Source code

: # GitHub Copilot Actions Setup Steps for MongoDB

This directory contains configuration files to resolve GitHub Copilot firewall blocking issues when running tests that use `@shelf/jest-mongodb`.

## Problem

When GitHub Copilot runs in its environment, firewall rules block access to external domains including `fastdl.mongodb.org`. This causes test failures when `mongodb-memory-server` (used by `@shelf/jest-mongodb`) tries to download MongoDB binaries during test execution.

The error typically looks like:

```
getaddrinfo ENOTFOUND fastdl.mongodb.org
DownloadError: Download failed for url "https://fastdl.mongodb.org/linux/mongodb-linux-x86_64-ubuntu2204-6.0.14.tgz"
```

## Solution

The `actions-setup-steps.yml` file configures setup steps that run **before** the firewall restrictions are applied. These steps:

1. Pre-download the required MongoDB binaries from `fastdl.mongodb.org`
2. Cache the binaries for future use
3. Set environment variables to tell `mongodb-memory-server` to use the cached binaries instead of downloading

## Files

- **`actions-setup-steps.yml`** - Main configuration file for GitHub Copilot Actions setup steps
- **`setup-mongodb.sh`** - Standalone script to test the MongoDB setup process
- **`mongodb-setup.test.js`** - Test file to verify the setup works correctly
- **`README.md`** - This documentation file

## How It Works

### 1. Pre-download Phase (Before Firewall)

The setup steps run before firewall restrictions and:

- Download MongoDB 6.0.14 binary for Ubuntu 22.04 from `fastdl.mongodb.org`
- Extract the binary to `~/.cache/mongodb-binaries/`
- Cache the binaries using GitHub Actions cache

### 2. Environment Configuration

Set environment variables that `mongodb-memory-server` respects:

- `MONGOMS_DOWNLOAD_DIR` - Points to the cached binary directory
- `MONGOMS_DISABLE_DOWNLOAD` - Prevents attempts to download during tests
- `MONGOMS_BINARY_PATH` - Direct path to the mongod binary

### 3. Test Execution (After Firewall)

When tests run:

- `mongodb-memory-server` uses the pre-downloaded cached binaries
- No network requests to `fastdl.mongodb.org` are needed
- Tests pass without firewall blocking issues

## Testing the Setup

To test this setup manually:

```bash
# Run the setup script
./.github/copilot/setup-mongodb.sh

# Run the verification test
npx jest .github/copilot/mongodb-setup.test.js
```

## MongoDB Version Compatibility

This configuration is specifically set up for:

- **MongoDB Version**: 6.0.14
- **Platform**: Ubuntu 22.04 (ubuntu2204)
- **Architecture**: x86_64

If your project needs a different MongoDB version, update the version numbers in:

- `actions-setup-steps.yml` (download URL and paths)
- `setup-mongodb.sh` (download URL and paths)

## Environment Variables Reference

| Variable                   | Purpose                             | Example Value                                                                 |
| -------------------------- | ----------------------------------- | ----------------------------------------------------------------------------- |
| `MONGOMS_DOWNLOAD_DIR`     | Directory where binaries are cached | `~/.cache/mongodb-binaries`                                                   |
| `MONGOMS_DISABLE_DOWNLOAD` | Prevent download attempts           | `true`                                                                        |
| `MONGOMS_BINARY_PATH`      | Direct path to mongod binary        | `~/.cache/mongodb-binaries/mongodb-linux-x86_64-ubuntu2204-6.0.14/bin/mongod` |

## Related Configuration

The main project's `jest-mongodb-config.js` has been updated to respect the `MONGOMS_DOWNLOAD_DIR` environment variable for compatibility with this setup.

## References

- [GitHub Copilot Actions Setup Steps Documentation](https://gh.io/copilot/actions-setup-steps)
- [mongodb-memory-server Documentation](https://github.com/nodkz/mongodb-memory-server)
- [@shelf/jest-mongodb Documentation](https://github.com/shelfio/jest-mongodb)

_Task item_:
Copy out only the lines above from the one with "## How It Works" to the one with "## Environment Variables Reference", inclusive, exactly as they stand.

_Response for this exercise_:
## How It Works

### 1. Pre-download Phase (Before Firewall)

The setup steps run before firewall restrictions and:

- Download MongoDB 6.0.14 binary for Ubuntu 22.04 from `fastdl.mongodb.org`
- Extract the binary to `~/.cache/mongodb-binaries/`
- Cache the binaries using GitHub Actions cache

### 2. Environment Configuration

Set environment variables that `mongodb-memory-server` respects:

- `MONGOMS_DOWNLOAD_DIR` - Points to the cached binary directory
- `MONGOMS_DISABLE_DOWNLOAD` - Prevents attempts to download during tests
- `MONGOMS_BINARY_PATH` - Direct path to the mongod binary

### 3. Test Execution (After Firewall)

When tests run:

- `mongodb-memory-server` uses the pre-downloaded cached binaries
- No network requests to `fastdl.mongodb.org` are needed
- Tests pass without firewall blocking issues

## Testing the Setup

To test this setup manually:

```bash
# Run the setup script
./.github/copilot/setup-mongodb.sh

# Run the verification test
npx jest .github/copilot/mongodb-setup.test.js
```

## MongoDB Version Compatibility

This configuration is specifically set up for:

- **MongoDB Version**: 6.0.14
- **Platform**: Ubuntu 22.04 (ubuntu2204)
- **Architecture**: x86_64

If your project needs a different MongoDB version, update the version numbers in:

- `actions-setup-steps.yml` (download URL and paths)
- `setup-mongodb.sh` (download URL and paths)

## Environment Variables Reference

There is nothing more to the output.